Content starts

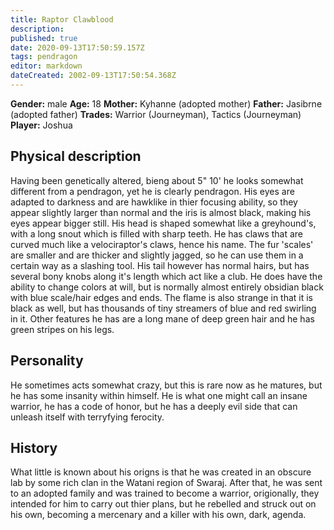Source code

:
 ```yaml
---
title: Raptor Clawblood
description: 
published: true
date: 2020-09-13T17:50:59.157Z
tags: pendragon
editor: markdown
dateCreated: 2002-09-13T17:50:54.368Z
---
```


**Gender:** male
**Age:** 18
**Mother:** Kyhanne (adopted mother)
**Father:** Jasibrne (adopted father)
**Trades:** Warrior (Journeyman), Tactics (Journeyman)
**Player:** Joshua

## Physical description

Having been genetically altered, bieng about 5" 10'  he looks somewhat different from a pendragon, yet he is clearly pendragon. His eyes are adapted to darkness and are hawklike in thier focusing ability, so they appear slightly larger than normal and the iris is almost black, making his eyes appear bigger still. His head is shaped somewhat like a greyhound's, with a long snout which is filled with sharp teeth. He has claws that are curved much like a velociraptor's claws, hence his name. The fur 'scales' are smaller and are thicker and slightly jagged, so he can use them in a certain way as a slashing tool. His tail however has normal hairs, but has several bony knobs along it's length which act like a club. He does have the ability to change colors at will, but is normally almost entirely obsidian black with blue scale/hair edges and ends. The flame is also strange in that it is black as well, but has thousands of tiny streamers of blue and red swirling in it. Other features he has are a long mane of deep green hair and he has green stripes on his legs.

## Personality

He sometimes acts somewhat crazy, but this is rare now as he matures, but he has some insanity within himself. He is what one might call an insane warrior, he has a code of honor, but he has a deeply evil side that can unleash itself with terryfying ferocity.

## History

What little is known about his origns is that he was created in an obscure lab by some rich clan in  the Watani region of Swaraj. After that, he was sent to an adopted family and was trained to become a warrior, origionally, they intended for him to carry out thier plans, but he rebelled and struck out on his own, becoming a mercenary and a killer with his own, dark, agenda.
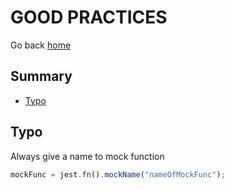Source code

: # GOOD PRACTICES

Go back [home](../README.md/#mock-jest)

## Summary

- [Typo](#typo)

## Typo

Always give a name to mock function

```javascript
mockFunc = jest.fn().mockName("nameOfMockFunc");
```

Content ends
Content starts

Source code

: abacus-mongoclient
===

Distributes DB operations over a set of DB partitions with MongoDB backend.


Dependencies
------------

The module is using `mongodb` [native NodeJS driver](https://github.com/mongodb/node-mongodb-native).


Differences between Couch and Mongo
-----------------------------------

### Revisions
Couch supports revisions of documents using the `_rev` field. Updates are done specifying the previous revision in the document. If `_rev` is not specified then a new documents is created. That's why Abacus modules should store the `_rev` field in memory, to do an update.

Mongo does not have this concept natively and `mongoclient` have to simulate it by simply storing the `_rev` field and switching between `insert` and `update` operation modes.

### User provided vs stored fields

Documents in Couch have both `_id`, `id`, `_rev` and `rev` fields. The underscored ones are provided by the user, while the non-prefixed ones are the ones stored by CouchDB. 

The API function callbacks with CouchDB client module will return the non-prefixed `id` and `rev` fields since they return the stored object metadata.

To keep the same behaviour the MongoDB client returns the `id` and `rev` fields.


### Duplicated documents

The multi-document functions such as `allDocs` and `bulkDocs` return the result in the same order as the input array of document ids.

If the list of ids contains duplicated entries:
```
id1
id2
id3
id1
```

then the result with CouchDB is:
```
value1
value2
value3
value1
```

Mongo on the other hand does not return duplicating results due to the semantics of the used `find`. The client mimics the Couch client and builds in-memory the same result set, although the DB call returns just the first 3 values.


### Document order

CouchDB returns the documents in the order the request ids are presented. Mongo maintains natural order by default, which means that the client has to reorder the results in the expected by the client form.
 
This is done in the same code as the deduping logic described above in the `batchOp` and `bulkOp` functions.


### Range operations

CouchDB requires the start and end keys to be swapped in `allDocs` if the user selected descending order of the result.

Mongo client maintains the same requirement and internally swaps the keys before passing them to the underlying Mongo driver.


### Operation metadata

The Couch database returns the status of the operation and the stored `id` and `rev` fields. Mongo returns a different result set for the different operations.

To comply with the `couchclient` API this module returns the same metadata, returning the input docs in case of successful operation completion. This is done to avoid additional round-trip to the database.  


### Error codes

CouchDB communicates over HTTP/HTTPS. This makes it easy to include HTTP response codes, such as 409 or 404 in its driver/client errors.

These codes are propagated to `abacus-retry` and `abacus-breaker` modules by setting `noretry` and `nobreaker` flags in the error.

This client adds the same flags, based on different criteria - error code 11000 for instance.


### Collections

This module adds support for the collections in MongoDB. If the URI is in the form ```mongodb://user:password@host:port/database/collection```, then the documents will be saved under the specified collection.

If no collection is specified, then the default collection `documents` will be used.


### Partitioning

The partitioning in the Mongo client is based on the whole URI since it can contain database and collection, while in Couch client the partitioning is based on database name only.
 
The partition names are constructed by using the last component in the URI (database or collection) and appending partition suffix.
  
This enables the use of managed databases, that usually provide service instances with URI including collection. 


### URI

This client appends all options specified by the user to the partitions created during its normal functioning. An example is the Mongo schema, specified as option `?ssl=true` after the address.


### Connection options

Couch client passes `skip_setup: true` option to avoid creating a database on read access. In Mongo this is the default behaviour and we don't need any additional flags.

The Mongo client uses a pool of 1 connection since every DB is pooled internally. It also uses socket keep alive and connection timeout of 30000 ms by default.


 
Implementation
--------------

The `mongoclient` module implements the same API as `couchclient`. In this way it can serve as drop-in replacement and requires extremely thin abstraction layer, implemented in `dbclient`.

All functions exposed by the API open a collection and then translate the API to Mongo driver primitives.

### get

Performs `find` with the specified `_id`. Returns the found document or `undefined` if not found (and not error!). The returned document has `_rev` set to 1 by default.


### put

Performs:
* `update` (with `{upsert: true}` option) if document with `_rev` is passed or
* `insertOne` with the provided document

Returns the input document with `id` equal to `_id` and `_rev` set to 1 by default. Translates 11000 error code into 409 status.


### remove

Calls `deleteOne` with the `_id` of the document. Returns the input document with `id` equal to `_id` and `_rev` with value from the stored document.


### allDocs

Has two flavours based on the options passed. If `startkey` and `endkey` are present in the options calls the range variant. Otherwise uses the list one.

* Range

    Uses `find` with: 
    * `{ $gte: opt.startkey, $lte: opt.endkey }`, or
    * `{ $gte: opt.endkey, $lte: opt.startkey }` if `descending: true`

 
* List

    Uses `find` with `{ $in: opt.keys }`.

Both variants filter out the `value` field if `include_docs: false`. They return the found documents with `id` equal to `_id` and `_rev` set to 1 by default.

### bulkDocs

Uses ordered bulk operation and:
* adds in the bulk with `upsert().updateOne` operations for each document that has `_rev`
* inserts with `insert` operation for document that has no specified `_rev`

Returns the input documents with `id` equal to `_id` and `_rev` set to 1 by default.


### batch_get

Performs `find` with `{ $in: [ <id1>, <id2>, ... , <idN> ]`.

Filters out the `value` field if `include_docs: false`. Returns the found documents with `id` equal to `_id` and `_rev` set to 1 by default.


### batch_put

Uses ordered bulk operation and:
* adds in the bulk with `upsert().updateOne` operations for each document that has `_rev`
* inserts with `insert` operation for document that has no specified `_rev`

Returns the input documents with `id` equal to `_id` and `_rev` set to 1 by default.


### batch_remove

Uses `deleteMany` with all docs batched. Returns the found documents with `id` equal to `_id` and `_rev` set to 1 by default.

Content ends
Content starts

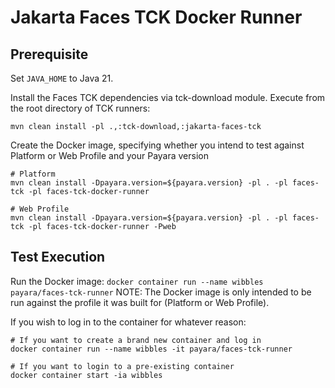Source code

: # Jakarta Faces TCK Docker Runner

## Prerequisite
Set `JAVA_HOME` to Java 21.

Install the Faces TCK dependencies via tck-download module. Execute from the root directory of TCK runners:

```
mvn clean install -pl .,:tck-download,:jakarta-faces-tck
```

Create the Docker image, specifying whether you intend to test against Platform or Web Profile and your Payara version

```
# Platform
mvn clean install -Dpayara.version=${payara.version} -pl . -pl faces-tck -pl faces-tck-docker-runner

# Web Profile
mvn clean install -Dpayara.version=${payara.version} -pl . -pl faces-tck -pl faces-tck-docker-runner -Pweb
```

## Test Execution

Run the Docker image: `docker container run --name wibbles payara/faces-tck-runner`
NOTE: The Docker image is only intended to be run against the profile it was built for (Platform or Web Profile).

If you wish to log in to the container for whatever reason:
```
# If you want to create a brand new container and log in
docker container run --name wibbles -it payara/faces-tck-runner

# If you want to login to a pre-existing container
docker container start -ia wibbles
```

Content ends

**WHAT IS REQUIRED:** When a line in the material above holds the word "CouchDB", copy that line.

**ANSWER:**
Documents in Couch have both `_id`, `id`, `_rev` and `rev` fields. The underscored ones are provided by the user, while the non-prefixed ones are the ones stored by CouchDB. 
The API function callbacks with CouchDB client module will return the non-prefixed `id` and `rev` fields since they return the stored object metadata.
then the result with CouchDB is:
CouchDB returns the documents in the order the request ids are presented. Mongo maintains natural order by default, which means that the client has to reorder the results in the expected by the client form.
CouchDB requires the start and end keys to be swapped in `allDocs` if the user selected descending order of the result.
CouchDB communicates over HTTP/HTTPS. This makes it easy to include HTTP response codes, such as 409 or 404 in its driver/client errors.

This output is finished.